A man is brutally murdered and Stella, an 18 yr. old teenager is the accused. This slow burn domestic drama is told in three parts, narrated by each member of Stella’s nuclear family. Adam, the father, is an over-controlling pastor, Ulrika, the mother, is a criminal defense attorney who is largely emotionally and physically absent, and Stella is the rebellious teenage daughter.
I liked how each member had their own section instead of switching POV each chapter. But, from the start, something felt off about the writing style, with awkward, choppy sentences. I assumed it was a problem with the translation and decided to continue on.
The blurb says the family’s moral compass is tested as they must decide how far they will go to protect their child. A nearly normal family? Not in my world. This was a totally messed up dysfunctional family where the parents have checked out, excused all bad behavior, and allowed their daughter to do whatever she wanted, including dating/spending the night with a 33 year old man. From what I could see they didn’t have a moral compass to test.
Then the story switched to Stella’s POV. I loathe teen narrations that are filled with drama and angst. And this has a LOT of drama and angst. The only thing I liked about this section is she discovers a love of reading while in prison.

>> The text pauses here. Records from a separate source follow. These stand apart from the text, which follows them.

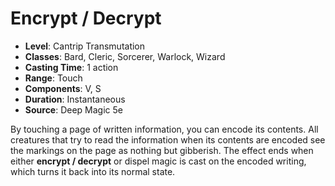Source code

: # Encrypt / Decrypt

- **Level**: Cantrip Transmutation
- **Classes**: Bard, Cleric, Sorcerer, Warlock, Wizard
- **Casting Time**: 1 action
- **Range**: Touch
- **Components**: V, S
- **Duration**: Instantaneous
- **Source**: Deep Magic 5e

By touching a page of written information, you can encode its contents. All creatures that try to read the information when its contents are encoded see the markings on the page as nothing but gibberish. The effect ends when either **encrypt / decrypt** or dispel magic is cast on the encoded writing, which turns it back into its normal state.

The third section was told from the mother’s POV and covers the trial. I love courtroom drama but felt this was boring. Instead of being nuanced, it was angsty and repetitive. The ending was telegraphed from the very beginning so nothing was much of a surprise. And of course a hot button social issue is thrown in for good measure to explain everything.

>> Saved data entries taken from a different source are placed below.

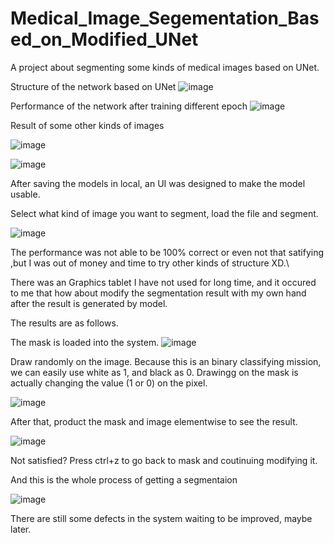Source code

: # Medical_Image_Segementation_Based_on_Modified_UNet
A project about segmenting some kinds of medical images based on UNet. 

Structure of the network based on UNet
![image](https://github.com/user-attachments/assets/64ae41e8-b579-4e62-ae37-9a093e405770)

Performance of the network after training different epoch
![image](https://github.com/user-attachments/assets/c7c26f6a-a294-4ccc-bf95-8be741bc00e1)

Result of some other kinds of images

![image](https://github.com/user-attachments/assets/b41e3d7d-aaa2-4a61-baad-6a11dbafc0c4)

![image](https://github.com/user-attachments/assets/fe2f4b10-6616-4c4f-b257-08c8b7e21707)

After saving the models in local, an UI was designed to make the model usable.

Select what kind of image you want to segment, load the file and segment.

![image](https://github.com/user-attachments/assets/dc20350a-e953-4925-b0e9-b82e5c01537e)

The performance was not able to be 100% correct or even not that satifying ,but I was out of money and time to try other kinds of structure XD.\

There was an Graphics tablet I have not used for long time, and it occured to me that how about modify the segmentation result with my own hand after the result is generated by model.

The results are as follows.

The mask is loaded into the system.
![image](https://github.com/user-attachments/assets/8a621e27-8ab0-4741-9463-0becd77d4616)

Draw randomly on the image. Because this is an binary classifying mission, we can easily use white as 1, and black as 0. Drawingg on the mask is actually changing the value (1 or 0) on the pixel.

![image](https://github.com/user-attachments/assets/7c97454c-0e55-4695-b66a-d84526485a65)

After that, product the mask and image elementwise to see the result.

![image](https://github.com/user-attachments/assets/0e6dd6ec-2c4c-4da0-b6bc-cb1e77b7db34)

Not satisfied? Press ctrl+z to go back to mask and coutinuing modifying it.

And this is the whole process of getting a segmentaion

![image](https://github.com/user-attachments/assets/c9530281-8328-4fd6-9336-f67414a39b47)


There are still some defects in the system waiting to be improved, maybe later.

Then there’s the writing. Here are a few examples:
“As if on a bridge spanning the shit that has happened, through a tunnel of brilliant streaming light, I dive right into Stella’s arms.” (….my eyes rolled out of my head)
“I stick to her body like a Band-aid.” (isn’t that an appealing visual?)

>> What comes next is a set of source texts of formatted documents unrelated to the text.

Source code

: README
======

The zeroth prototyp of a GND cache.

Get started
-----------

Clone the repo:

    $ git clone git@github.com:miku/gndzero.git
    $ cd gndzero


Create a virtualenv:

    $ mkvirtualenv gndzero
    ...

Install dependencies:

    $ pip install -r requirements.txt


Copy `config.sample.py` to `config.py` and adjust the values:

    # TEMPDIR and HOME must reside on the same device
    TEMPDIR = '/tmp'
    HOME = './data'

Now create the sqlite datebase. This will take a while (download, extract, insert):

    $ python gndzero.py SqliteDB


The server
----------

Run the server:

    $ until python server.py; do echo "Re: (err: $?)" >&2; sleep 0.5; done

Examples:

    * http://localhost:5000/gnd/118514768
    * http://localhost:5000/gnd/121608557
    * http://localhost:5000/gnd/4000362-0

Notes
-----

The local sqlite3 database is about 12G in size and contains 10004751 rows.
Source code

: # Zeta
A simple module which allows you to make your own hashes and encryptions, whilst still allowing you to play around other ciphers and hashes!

“Her hair was wildly mussed like a black halo that had fallen down around her neck.” (huh???)
If these examples appeal to you, then you will enjoy the book more than I did. I found it stilted, awkward and boring.
It happens to me every so often that because I hate the characters in a book, I also hate the book. I can’t say it happened in this story, even though the three main characters were abhorrent. The father was a helicopter dad who seemed more interested in the thrill of spying on his daughter than doing anything about her alarming behaviors. The mother, took up a laissez faire attitude and let her daughter go about her days unsupervised and unrestricted. It’s easier to be absent as a parent than be present in the life of a child going wrong. The daughter, had all the personalities often mentioned in the annals of a sociopath journal, and as a teenager, allowed freedoms that most sensible parents would never allow as she proceeded to embark on a pathway to disaster.
I believe, in a way, this book was a cautionary tale to parents who deny there is a problem even when they are alerted by professionals and take up an attitude that they seem to think is progressive. It’s a story of what can and does go wrong and how parents in their zeal to cover up lose all their own respectability and moral compass.
While I liked the book a bit more than Jan, I did feel that the writing was like the beat of a metronome, very flat and staccato. I, like Jan, thought perhaps it was in the translation that this story lost its punch. For me this was a good way to while away a seven hour journey and being a captive audience added to the lackluster allure of this book. Others have really liked this book, however sadly for me it was just a mediocre story
We both agreed that sometimes a review that is not glowing can be a valuable tool.